Der hunderfünfundfünfzigste Tag im Danach: Spontan frei nehmen

30. Juni 2021. Mittwoch. Schlecht geschlafen. Sauna. Es regnet die halbe Nacht, morgens sind draußen „nur“ 19 Grad (später sollen 21 werden), aber es ist Waschküchenklima, der Schweiß steht auf der Haut und hat keine Chance zu verdunsten.

Ich bin schon beim Aufwachen unter Druck angesichts all der Dinge, die mir im Kopf herumspuken. Beklemmungen in der Brust, Verspannungen im ganzen Körper. Ich bin gestresst und ich weiß es. Nur was ich dagegen tun kann, weiß ich nicht. Ungefähr zehnmal am Tag versuche ich, mich selbst zu beruhigen, Dinge vom Zettel zu nehmen („das ist jetzt nicht wichtig, das mache ich irgendwann“), Dinge zu klären, Dinge abzuarbeiten, aber für jedes Ding, was weggeht, kommen zwei neue hinzu. Ich fühle mich unendlich allein und hilflos. Ich will nicht alles allein machen und entscheiden und planen und aushalten müssen!

Immerhin ist morgens das Geld der Lieblingskundin auf dem Konto, und ich kann die Miete bezahlen. das war knapp!

Letztendlich nehme ich mir den Tag frei. Scheiß drauf. Da ist nichts so wichtig, dass ich darüber krank werden sollte.
Stattdessen backe ich einen schnellen Rührkuchen für das Jubiläum von H.s Firma morgen. Es ist mir ein Bedürfnis, das stellvertretend für ihn zu feiern, auch wenn es höllisch weh tut.
Ansonsten verbringe ich den Tag lesend im Sessel beziehungswiese mit Kunden am Telefon.
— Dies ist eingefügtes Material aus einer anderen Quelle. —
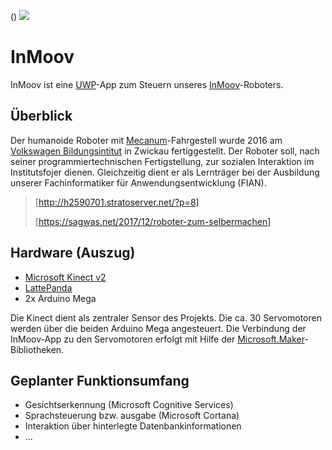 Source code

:  () <img src="http://h2590701.stratoserver.net/wp-content/uploads/2017/09/inmoov-github-header.png">

# InMoov

InMoov ist eine [UWP](https://de.wikipedia.org/wiki/Universal_Windows_Platform)-App zum Steuern unseres [InMoov](http://www.inmoov.fr)-Roboters.

## Überblick

Der humanoide Roboter mit [Mecanum](https://de.wikipedia.org/wiki/Mecanum-Rad)-Fahrgestell wurde 2016 am [Volkswagen Bildungsintitut](http://vw-bi.de) in Zwickau fertiggestellt. Der Roboter soll, nach seiner programmiertechnischen Fertigstellung, zur sozialen Interaktion im Institutsfojer dienen. Gleichzeitig dient er als Lernträger bei der Ausbildung unserer Fachinformatiker für Anwendungsentwicklung (FIAN).

> [http://h2590701.stratoserver.net/?p=8]
>
> [https://sagwas.net/2017/12/roboter-zum-selbermachen]

## Hardware (Auszug)

- [Microsoft Kinect v2](https://en.wikipedia.org/wiki/Kinect#Kinect_for_Windows_v2_(2014))
- [LattePanda](www.lattepanda.com/)
- 2x Arduino Mega

Die Kinect dient als zentraler Sensor des Projekts. Die ca. 30 Servomotoren werden über die beiden Arduino Mega angesteuert. Die Verbindung der InMoov-App zu den Servomotoren erfolgt mit Hilfe der [Microsoft.Maker](https://github.com/ms-iot/remote-wiring)-Bibliotheken.

## Geplanter Funktionsumfang

- Gesichtserkennung (Microsoft Cognitive Services)
- Sprachsteuerung bzw. ausgabe (Microsoft Cortana)
- Interaktion über hinterlegte Datenbankinformationen
- ...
Mittag fahre ich zum Hauptbahnhof, um Freund B. vom Zug abzuholen. Er war eine Woche bei Freunden und Verwandten in seiner alten Heimat.
Er war extrem nervös und angespannt, als er aus dem Zug ausstieg und blieb es auch die ganze Fahrt zu ihm nach Hause (er wollte ein Taxi nehmen, was sicher besser für seinen Zustand war als die überfüllte S-Bahn). Hatte deshalb wohl auch kaum geschlafen letzte Nacht. Seltsam, ich spüre ja auch seit ein paar Tagen diese extreme Anspannung. Ist es doch ein Zusammenspiel von Wetter und Kreislauf? Oder Stress?
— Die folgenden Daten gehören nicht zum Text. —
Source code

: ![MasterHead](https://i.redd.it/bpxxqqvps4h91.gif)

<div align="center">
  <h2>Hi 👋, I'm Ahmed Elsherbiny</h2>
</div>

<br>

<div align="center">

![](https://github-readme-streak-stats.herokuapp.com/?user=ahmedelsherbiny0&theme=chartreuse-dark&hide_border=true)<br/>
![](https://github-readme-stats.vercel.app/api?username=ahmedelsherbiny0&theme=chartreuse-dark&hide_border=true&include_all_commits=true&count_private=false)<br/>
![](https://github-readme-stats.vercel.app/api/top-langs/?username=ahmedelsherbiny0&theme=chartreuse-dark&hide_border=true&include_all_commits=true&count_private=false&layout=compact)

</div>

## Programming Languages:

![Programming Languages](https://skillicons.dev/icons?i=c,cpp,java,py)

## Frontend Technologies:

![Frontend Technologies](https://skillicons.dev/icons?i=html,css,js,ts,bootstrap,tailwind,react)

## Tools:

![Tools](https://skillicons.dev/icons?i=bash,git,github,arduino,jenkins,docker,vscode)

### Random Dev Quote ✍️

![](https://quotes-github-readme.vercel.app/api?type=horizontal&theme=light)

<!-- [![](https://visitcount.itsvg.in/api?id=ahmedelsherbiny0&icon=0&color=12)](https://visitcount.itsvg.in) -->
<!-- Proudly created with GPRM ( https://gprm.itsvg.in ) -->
Ich begleite ihn nach Hause und versuche, Ruhe auszustrahlen. Er kommt auch zusehends runter. Als wir ins benachbarte Restaurant aufbrechen, dort gemütlich sitzen und essen, beruhigt er sich sichtlich. Womöglich war das Zusammensein mit den Leuten auch einfach anstrengender als er sich zugestehen wollte (er hat Asperger).

Kurz vor acht bin ich wieder zu Hause, dieser freie Tag hat richtig gut getan.

* * * * *

Woran ich mich erinnern will:
Schöne kleine Dinge: Kuchenduft, auf dem Bahnhof sein können, ohne weinen zu müssen, jemand freut sich, mich zu sehen, essen gehen.
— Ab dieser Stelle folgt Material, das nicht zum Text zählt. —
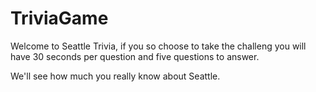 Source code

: # TriviaGame

Welcome to Seattle Trivia, if you so choose to take the challeng you will have 30 seconds per question and five questions to answer.

We'll see how much you really know about Seattle.
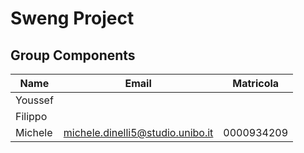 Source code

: # Sweng Project

## Group Components

|Name|Email|Matricola|
|----------|----------------------------------|:------------:|
| Youssef |  | |
| Filippo ||  |
| Michele | michele.dinelli5@studio.unibo.it | 0000934209 |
What I did today that could matter a year from now:
.

Was wichtig war:
Einen Gang runterschalten.
Auf mich hören.
Unterwegs sein.
Für jemanden da sein.
Etwas wiederbekommen, was ich verloren habe.

Begegnungsnotizen:
Freund B.
Menschen in U- und S-Bahn und im Restaurant.